Last updated: 17 April 2018

Cloud Access Management Headaches

Cloud access management is a primary Password Managementchallenge to using cloud apps securely in enterprise settings. With the proliferation of SaaS, PaaS and IaaS, managing access policies, including strong authentication, for each app provides an IT management burden. Users need to maintain numerous user name and password sets, resulting in lost or forgotten passwords, lost productivity and “password fatigue.” In fact, lost or forgotten passwords account for 20% of help desk tickets.

Furthermore, IT often lacks insight into which users are accessing which apps, and how frequently, resulting in shadow IT and mismanaged resources. In terms of access control, if an employee leaves the company, how can you ensure they can no longer access their apps? Additionally, while it’s possible to secure access to cloud apps with 2FA, IT is often unclear who bothers to do so. Lack of strong user access control results in vulnerability to compromise by phishing, brute force, hacking of cloud databases, and other threat vectors.

Without centrally managed access controls, the use of cloud apps within an organization cannot be scaled efficiently, and results in  security holes, high administration overhead, user frustration and organizational inefficiencies.

Cloud Access Management: Identity is the New Perimeter

The Identity Theft Resource Center (ITRC) announced in 2015, “Breaches have become the third certainty in life.” In the face of this new, grim reality, John Fontana writes three thoughts that might help define progress in 2017 and give the good guys a fighting chance against the bad guys. “If identity is indeed the new security perimeter, than the underlying technology for that perimeter must be built on standards.”

SAML Authentication

Enter SAML, Security Assertion Markup Language, an XML-based open standard for exchanging authentication and authorization data between parties. A standard since 2002, SAML is a product of the OASIS (Organization for the Advancement of Structured Information Standards) Security Services Technical Committee. The SAML protocol enables users to log in to their 10, 15, or 25 cloud apps using just one username and password set. This is called identity federation, because instead of having 10 or 25 different usernames or identities, the user need only maintain a single identity. With identity federation, a single SAML-supporting system called a trusted Identity Provider (“IdP”) governs the authentication of users, with cloud apps relaying the authentication process to the Identity Provider each time a user attempts to access them.

SAML-based Identity Federation

Federated identity solves the challenges and frustrations of managing credentials for numerous web apps separately, whether internal or external to an organization. Standards make federated identity possible, and SAML is a key piece of federation architecture, as well as the predominant identity federation standard.  Additionally, widespread and growing adoption is a key advantage to SAML.

Because it is XML-based, SAML is a very flexible standard. A single SAML implementation can support single sign-on (SSO) connections with many different federation partners. Interoperability gives SAML an advantage over proprietary SSO mechanisms, as it prevents vendor lock-in, allowing organizations to move from one SAML authentication platform to another, and retain any 2FA tokens based on OATH. The OATH standard, was created by the Initiative for Open Authentication, and refers to cryptographic algorithms for generating one-time password (OTP) tokens.

As testimony to SAML’s flexibility and interoperability, the Kantara Initiative established an interoperability testing program where SAML vendors prove out-of-the-box interoperability with other SAML implementations. To date, The Kantara Trust Registry has certified over 80 solutions from numerous vendors and organizations worldwide.

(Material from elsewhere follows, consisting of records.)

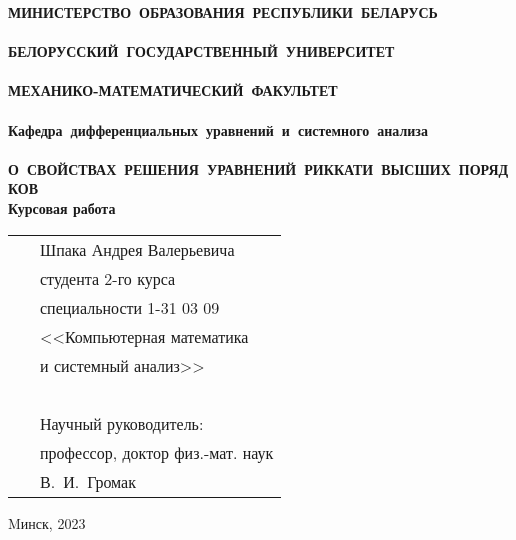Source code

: \setcounter{page}{1}
\thispagestyle{empty}
\begin{center}
\bf
\vspace{4cm}
{
\mbox{МИНИСТЕРСТВО~ОБРАЗОВАНИЯ~РЕСПУБЛИКИ~БЕЛАРУСЬ} \\~\\
\mbox{БЕЛОРУССКИЙ~ГОСУДАРСТВЕННЫЙ~УНИВЕРСИТЕТ} \\~\\
\mbox{МЕХАНИКО-МАТЕМАТИЧЕСКИЙ~ФАКУЛЬТЕТ} \\~\\
\mbox{Кафедра~дифференциальных~уравнений~и~системного~анализа} \\~\\
}
\vspace{4cm}
\bf
\mbox{О СВОЙСТВАХ РЕШЕНИЯ УРАВНЕНИЙ РИККАТИ ВЫСШИХ ПОРЯДКОВ}\\
\vspace{1cm}
\rm Курсовая работа 
\vspace{3cm}
\end{center}
\begin{tabular}{ll}
\hspace{10.5cm}
&Шпака Андрея Валерьевича~\\
&студента 2-го курса\\
&специальности 1-31 03 09\\
&<<Компьютерная математика\\
&и системный анализ>>\\~\\
&Научный руководитель:\\
&профессор, доктор физ.-мат. наук\\
&В.~И.~Громак
\end{tabular}
\vspace{3cm}
\begin{center}
Mинск, 2023
\end{center}
\clearpage
\restoregeometry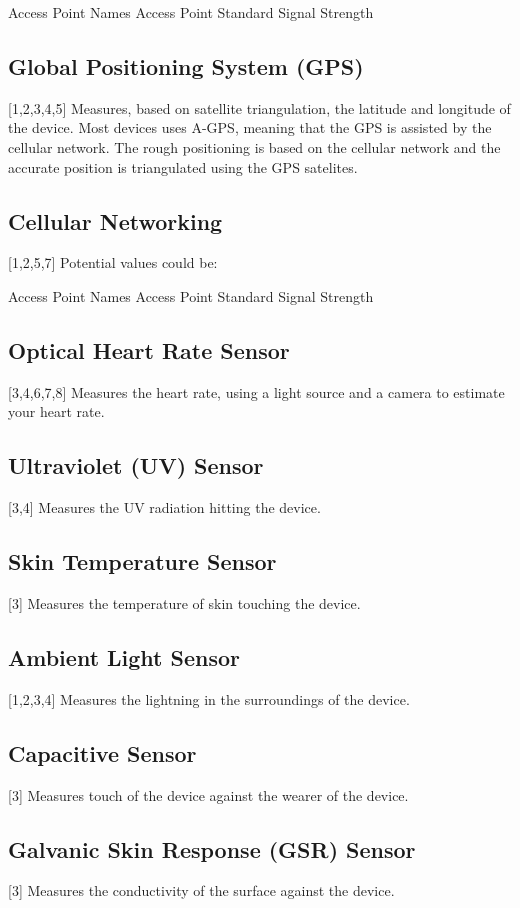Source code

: Access Point Names
Access Point Standard
Signal Strength

\subsection{Global Positioning System (GPS)}
\label{sub:gps}
[1,2,3,4,5]
Measures, based on satellite triangulation,  the latitude and longitude of the device. Most devices uses A-GPS, meaning that the GPS is assisted by the cellular network. The rough positioning is based on the cellular network and the accurate position is triangulated using the GPS satelites.

\subsection{Cellular Networking}
\label{sub:cellular_networking}
[1,2,5,7]
Potential values could be: 

Access Point Names
Access Point Standard
Signal Strength


\subsection{Optical Heart Rate Sensor}
\label{sub:optical_heart_rate_sensor}
[3,4,6,7,8]
Measures the heart rate, using a light source and a camera to estimate your heart rate.

\subsection{Ultraviolet (UV) Sensor}
\label{sub:uv_sensor}
[3,4]
Measures the UV radiation hitting the device.

\subsection{Skin Temperature Sensor}
\label{sub:skin_temperature_sensor}
[3]
Measures the temperature of skin touching the device.

\subsection{Ambient Light Sensor}
\label{sub:ambient_light_sensor}
[1,2,3,4]
Measures the lightning in the surroundings of the device.

\subsection{Capacitive Sensor}
\label{sub:capacitive_sensor}
[3]
Measures touch of the device against the wearer of the device.

\subsection{Galvanic Skin Response (GSR) Sensor}
\label{sub:galvanic_skin_respons_}
[3]
Measures the conductivity of the surface against the device.
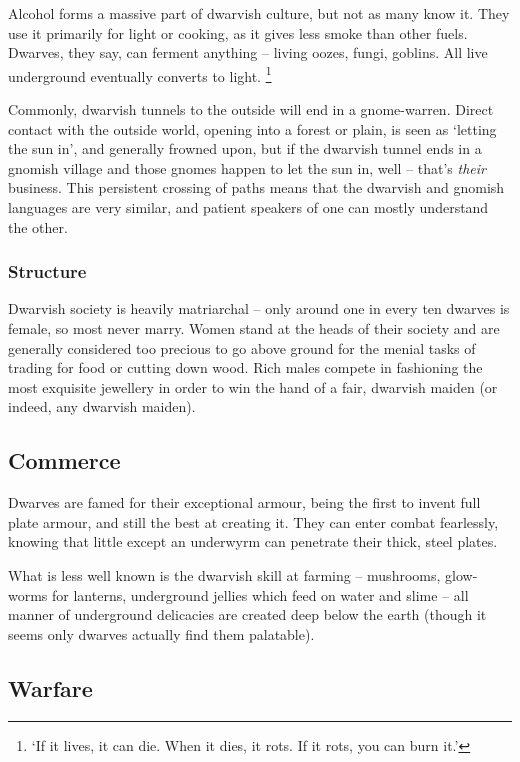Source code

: \begin{multicols}{2}
Alcohol forms a massive part of dwarvish culture, but not as many know it.
They use it primarily for light or cooking, as it gives less smoke than other fuels.
Dwarves, they say, can ferment anything -- living oozes, fungi, goblins.
All live underground eventually converts to light.%
\footnote{`If it lives, it can die. When it dies, it rots. If it rots, you can burn it.'}

Commonly, dwarvish tunnels to the outside will end in a gnome-warren.
Direct contact with the outside world, opening into a forest or plain, is seen as `letting the sun in',
and generally frowned upon, but if the dwarvish tunnel ends in a gnomish village and those gnomes happen to let the sun in, well -- that's \emph{their} business.
This persistent crossing of paths means that the dwarvish and gnomish languages are very similar, and patient speakers of one can mostly understand the other.

\subsubsection{Structure}
Dwarvish society is heavily matriarchal -- only around one in every ten dwarves is female, so most never marry.
Women stand at the heads of their society and are generally considered too precious to go above ground for the menial tasks of trading for food or cutting down wood.
Rich males compete in fashioning the most exquisite jewellery in order to win the hand of a fair, dwarvish maiden (or indeed, any dwarvish maiden).

\subsection{Commerce}

Dwarves are famed for their exceptional armour, being the first to invent full plate armour, and still the best at creating it.
They can enter combat fearlessly, knowing that little except an underwyrm can penetrate their thick, steel plates.

What is less well known is the dwarvish skill at farming -- mushrooms, glow-worms for lanterns, underground jellies which feed on water and slime -- all manner of underground delicacies are created deep below the earth (though it seems only dwarves actually find them palatable).

\subsection{Warfare}


\end{multicols}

How SAML Authentication Works

SAML authentication enables the sharing of identity information between an IdP and cloud or web applications. A SAML-based authentication model is composed of an identity provider, which is a producer of ‘SAML assertions,’ such as SafeNet Trusted Access, and a service provider, which is a consumer of assertions, such as G-Suite, Office 365, and any other cloud app that supports SAML. SAML assertions are generally signed with a PKI signature which confirms that the assertion is authentic.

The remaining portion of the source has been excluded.